### Problem
Return all lines in the data where the string "zones" can be found.

[Saved entries]

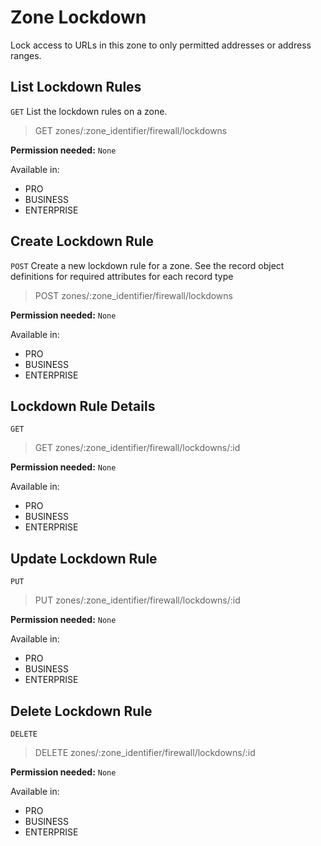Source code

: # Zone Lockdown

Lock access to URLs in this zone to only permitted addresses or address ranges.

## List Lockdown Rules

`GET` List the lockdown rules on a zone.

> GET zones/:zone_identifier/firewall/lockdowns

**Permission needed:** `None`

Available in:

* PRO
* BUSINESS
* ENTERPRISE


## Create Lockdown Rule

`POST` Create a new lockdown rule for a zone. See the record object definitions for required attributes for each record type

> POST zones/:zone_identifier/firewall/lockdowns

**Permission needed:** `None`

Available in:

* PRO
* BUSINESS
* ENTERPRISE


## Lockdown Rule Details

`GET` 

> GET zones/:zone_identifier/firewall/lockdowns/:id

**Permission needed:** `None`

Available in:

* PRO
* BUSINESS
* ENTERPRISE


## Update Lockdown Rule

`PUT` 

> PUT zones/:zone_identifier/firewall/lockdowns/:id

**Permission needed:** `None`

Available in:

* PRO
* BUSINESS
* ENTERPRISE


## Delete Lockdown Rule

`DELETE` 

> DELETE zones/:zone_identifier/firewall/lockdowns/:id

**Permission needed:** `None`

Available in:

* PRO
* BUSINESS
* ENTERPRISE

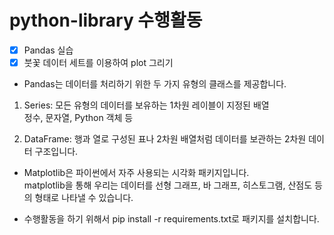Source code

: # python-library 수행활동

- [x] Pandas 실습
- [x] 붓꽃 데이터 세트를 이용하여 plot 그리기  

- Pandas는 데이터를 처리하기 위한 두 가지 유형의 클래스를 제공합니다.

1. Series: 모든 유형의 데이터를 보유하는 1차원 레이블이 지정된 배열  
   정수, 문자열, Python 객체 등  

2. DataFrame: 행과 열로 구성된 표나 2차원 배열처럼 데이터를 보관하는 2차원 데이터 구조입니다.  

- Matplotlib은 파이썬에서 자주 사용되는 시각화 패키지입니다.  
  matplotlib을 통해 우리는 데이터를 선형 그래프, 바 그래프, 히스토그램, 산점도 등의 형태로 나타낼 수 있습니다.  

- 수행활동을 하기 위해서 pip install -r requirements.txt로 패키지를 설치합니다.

### Solved exercise
> GET zones/:zone_identifier/firewall/lockdowns
> POST zones/:zone_identifier/firewall/lockdowns
> GET zones/:zone_identifier/firewall/lockdowns/:id
> PUT zones/:zone_identifier/firewall/lockdowns/:id
> DELETE zones/:zone_identifier/firewall/lockdowns/:id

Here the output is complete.